Ramsden Park

 

Rachelle and I took our son Jones to Ramsden Park on the weekend.

It was another very hot day and everybody there was looking forward to letting their kids loose in the splash pad, but it wasn’t quite ready when we got there. A worker dressed in a full body orange hazmat suit waded through the water carefully pouring chlorine, while the children, confined to the perimeter by their parents, twitched like racehorses, desperate to get out of the gate and into the world. When the All Clear sign was given, the children ran screaming and dancing into the fountains of water, and the goodness and fortune in that moment was a living, profound thing. The parents happy and relieved, receded into shade, and the worker in the hazmat suit stepped out of that second skin revealing her astonishing, natural beauty as if a slow-motion scene from a movie. All afternoon, all summer, perhaps, similarly aged teen boys hung about, trying to think of winning things to say.

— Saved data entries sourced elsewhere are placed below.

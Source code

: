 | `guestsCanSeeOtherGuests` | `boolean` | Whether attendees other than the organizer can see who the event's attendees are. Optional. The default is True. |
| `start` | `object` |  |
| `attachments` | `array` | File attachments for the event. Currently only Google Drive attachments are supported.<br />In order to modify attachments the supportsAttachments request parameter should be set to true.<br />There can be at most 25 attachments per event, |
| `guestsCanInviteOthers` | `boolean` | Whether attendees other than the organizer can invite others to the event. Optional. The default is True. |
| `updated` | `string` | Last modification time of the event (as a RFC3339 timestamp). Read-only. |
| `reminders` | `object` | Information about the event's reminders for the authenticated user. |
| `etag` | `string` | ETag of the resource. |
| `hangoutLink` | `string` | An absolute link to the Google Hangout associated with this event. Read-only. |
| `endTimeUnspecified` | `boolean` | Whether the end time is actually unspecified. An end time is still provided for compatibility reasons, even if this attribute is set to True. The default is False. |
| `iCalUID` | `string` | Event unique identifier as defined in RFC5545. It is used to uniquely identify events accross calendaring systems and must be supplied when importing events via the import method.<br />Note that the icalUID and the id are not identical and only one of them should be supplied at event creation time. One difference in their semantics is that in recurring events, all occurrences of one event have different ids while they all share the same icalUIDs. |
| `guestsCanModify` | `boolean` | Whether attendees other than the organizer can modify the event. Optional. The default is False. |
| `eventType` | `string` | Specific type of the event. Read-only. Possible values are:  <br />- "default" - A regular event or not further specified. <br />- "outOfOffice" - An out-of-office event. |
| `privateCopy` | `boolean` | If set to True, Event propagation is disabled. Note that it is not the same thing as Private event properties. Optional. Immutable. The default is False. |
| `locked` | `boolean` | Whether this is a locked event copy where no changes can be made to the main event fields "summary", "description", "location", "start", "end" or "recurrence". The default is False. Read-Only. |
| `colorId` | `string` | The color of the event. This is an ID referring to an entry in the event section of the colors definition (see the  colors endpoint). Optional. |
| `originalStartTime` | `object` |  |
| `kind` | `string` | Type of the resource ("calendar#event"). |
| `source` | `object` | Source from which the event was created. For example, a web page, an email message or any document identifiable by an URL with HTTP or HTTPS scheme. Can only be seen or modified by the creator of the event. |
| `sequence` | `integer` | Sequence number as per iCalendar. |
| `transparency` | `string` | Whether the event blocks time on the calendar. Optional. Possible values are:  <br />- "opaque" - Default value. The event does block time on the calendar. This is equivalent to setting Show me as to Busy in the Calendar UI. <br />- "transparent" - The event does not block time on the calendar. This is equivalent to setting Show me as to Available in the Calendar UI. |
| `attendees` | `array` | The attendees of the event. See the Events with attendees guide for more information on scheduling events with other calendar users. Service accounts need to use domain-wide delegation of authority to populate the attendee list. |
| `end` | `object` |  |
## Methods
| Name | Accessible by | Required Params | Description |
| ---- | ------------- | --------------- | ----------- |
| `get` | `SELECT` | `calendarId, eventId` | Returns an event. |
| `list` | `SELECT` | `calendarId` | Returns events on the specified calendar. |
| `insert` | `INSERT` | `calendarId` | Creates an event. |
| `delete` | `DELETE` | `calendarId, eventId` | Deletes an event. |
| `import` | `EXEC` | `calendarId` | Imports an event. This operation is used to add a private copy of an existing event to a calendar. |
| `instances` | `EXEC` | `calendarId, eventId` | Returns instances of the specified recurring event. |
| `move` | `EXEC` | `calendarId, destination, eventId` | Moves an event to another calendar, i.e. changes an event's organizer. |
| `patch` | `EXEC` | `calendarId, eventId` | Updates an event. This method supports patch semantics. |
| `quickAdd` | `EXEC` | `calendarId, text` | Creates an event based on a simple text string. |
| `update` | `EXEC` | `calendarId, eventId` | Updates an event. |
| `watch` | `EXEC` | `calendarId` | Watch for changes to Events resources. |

Jones played hard for about ninety minutes. Everything urgent and happy, everything expanding. And when it was over and we started to walk up the street to the car, we came upon a home that was being renovated. A worker was operating a digger, and to Jones this was a Bigfoot sighting. Jones was born under the sign of The Digger, you see. The Digger is his spirit guide. The Digger is everything. And the man driving it saw the impossible wonder in Jones’ face and offered to let him come into the cab and sit on his lap for a minute while he worked. And Jones did, his little hands on the levers, his life now something he was dreaming as much as something he was living.

   

Jones, an inch away from three, glowing like a little sun. And I am thinking about memory and when it begins, and as he was smiling out at Rachelle and I, everyone so proud and happy, all I could think was, “Let it be now, please Lord, let this be the first waking memory of his life in this world.”


Comments

4 responses to “Ramsden Park”

  1. So beautiful. Thank you.

  2. Karen Opas Avatar
    Karen Opas

    You make me cry and smile with joy at the same time.

  3. Jon Miller Avatar
    Jon Miller

    Such a gifted writer. You are a treasure.

  4. Michael Murray Avatar
    Michael Murray

    You people are very kind and generous, and so, so, so very smart.